After all these years together, I didn't know that Hellblazer could still surprise me, but damn... This week I just about fell in love all over again. I've been reading Hellblazer for so long, it started just in time to mesh with my own grouchy rebellion, and over the years it feels like it's grown with me. It's been so long that I can see now that I began to take it for granted, didn't really see it anymore, just assumed it would always be there every month, doggedly faithful and always available. Somehow this week, it turned around and did something entirely surprising, and reminded me why I love it.
It wasn't the kind of happiness that I get from the easy dalliances I have with sweet, limited series or perfectly self-contained graphic novels. That is the stuff of instant gratification. They are the reading equivalent of short, exciting, passionate affairs, where the excitement and allure can be easily maintained over a quick 12 or 24 issue runs. Monthly, ongoing comic book series' are different, and nothing has stuck around with the reliability of my monthly fix of Hellblazer. Taking it for granted as a book that can deliver something basically satisfying was so easy that I never appreciated it until it turned around and delighted me this month.
It's been easy to assume that Hellblazer will always be there, plodding away gently, reliable and decent, (if not incredible or truly exciting anymore.) About 10 years ago I wondered why it hadn't been canceled, and even went as far as to stop buying it for a few months. If I'm honest, something ugly was depicted, something crass and pointless and I tried to walk away. Of course I couldn't stay angry, not after 12 good years, and when Hellblazer caught my eye again, I had to spend a fair amount of time looking through back issues to find the issues I'd missed. There are still a couple of gaps, and those one or two missing issues remind me not to be so hasty next time, to remember the history I've enjoyed, to see the big picture.
So I'm committed to the comic book, just as I am to the medium, but inexplicably to this comic book in particular. Inexplicably because it really isn't my type, or at least I thought so anyway. At the beginning maybe, when I was an angry teenager and here Constantine was - the first British comic book hero created by my favorite British comic book writer. Flawed, confused, directionless, sneaky... at the time that all appealed to me, and I was beginning to wonder if I'd outgrown it a little.

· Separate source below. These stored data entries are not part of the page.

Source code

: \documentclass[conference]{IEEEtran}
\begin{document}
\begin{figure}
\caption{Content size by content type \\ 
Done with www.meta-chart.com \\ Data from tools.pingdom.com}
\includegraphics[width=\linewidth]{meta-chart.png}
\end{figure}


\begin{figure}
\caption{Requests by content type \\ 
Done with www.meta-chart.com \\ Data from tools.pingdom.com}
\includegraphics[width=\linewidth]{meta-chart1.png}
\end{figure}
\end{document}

Obviously not enough to break it off, but enough to drift away, to pay less attention, to expect a lot less. Then Milligan and Bisley started working on Hellblazer, and I felt a gradual building of something good. I couldn't put my finger on what they were moving towards, but it felt right and good. This week they hit the bloody nail on the head.
Zombies, politics, anger, sex, violence, exorcism, love, and hate. This month's Hellblazer has got it all.

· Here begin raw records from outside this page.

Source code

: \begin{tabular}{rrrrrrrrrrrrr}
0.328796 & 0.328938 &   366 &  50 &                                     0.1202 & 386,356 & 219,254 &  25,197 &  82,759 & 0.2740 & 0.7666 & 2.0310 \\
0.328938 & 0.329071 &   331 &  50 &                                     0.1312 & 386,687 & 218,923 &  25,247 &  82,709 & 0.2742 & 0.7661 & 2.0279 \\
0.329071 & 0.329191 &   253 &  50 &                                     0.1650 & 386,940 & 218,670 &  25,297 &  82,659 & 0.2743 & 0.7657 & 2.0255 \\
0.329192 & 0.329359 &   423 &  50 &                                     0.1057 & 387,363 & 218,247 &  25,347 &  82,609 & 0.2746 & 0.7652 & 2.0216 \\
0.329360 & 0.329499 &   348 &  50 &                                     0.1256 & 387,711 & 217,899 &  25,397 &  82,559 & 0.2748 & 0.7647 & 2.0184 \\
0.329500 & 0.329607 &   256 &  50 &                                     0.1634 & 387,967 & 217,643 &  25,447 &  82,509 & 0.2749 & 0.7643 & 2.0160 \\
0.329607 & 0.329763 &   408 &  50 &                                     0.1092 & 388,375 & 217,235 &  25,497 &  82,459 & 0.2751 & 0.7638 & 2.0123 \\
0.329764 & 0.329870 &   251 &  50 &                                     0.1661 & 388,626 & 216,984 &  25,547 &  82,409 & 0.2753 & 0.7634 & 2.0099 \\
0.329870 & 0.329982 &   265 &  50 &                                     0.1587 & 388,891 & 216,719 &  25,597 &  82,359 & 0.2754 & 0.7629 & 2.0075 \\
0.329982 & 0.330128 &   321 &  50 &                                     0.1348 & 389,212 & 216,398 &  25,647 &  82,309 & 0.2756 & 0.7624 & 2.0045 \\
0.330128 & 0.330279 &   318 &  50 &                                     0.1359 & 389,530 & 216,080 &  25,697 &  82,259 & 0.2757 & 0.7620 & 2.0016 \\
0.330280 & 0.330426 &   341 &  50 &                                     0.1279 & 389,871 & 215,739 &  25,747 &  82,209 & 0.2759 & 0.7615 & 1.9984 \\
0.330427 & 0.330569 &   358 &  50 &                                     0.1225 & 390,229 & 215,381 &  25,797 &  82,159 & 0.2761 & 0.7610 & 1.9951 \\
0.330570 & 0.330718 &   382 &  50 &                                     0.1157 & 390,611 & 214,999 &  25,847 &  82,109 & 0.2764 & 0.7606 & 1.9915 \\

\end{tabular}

Milligan and Bisley have fun. They basically characterize the Tory government as a demon infestation, using classic slogans and the trappings of zombies and Nazis. Fetid and decrepit, we're encouraged to see these as the dying old guard, hanging on to the world with their fingernails while the spirit of anarchic punk fights against subversion and abuse.

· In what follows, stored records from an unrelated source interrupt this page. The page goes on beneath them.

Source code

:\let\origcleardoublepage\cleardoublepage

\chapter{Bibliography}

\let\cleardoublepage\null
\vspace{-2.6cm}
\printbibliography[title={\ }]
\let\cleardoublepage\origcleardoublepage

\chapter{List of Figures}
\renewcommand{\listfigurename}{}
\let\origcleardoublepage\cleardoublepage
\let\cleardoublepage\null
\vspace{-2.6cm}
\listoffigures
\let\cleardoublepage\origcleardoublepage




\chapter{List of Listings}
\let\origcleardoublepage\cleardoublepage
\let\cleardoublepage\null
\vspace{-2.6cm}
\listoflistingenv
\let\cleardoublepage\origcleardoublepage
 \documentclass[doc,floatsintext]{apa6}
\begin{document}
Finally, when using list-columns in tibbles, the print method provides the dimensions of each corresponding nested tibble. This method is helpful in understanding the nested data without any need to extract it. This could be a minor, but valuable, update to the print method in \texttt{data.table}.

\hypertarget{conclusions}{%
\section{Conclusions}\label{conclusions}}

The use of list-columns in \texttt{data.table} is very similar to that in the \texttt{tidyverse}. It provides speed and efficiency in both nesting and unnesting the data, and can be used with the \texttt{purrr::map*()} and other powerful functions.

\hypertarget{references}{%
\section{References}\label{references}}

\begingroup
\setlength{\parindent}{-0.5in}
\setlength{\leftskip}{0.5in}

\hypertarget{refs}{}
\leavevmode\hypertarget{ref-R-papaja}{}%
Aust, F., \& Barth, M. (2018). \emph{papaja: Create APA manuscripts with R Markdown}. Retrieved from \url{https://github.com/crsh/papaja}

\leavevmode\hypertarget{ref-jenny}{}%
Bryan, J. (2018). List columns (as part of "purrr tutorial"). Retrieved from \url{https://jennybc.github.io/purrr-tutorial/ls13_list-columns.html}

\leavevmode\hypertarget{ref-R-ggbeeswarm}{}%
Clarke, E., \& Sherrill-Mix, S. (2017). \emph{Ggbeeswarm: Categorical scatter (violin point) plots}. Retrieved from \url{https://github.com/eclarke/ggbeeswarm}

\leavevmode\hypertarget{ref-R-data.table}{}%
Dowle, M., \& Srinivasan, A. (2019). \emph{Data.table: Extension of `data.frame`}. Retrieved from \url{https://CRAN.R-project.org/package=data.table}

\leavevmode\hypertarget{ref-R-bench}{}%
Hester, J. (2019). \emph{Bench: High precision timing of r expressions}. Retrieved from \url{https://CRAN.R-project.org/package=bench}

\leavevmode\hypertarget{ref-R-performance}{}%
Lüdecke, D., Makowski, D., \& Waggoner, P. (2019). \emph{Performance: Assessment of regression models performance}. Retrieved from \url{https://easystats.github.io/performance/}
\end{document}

Bisley draws us an incredibly beautiful young woman, with her perfectly round ass packed into vinyl pants, pawing at the contrast of a wrinkled, monolithic, middle-aged John Constantine. Despite his resplendent green mohawk, his girth and weariness betray a man long past the ineffectual teenage rebellion of his punk days. Bisley lets us see the way these trappings weigh on him, the pain he feels while acting out the tragedy of his past. It's sexy and cruel and even if it's an exhausting part of the job, it's also something John needs to do, to remember why he doesn't fight the system this way anymore.
These are the moments I read comic books for. Remembering the spirit of punk was a gift. Anarchy and rebellion are an act of love, or rather, hate is just the flip side of love. Why else put so much effort into the fight? The timing of this issue couldn't have been any better. Here we are, still shaken by the death of Malcolm Mclaren, and here's John, diving into his punk past with both eyes open. Mclaren might be dead, but with Hellblazer this month, Milligan and Bisley remind us that the fires of play and chaos still burn within us. The ability to truly shock and surprise was one of the bywords of the punk movement at it's inception, and the fact that it's all surface and gloss now has helped us forget that. But once upon a time punk was obscenely shocking, and Milligan uses John's memories to take us back to that time, and feel the raw pain of his 1979 self as Thatcher gripped the throat of Britain so tightly. Watching John delve into his past in order to exorcise his (and the worlds) literal and metaphorical demons is a delight. Simon Bisley does an incredible job of visually contrasting the pretty young version of Constantine with the imposing man he has become. Time and misadventure have scarred and hardened John, and the man he has become has the strength and will to transform his environment by channeling the anger that pained him so much as a young, fresh-faced, suicidal punk kid.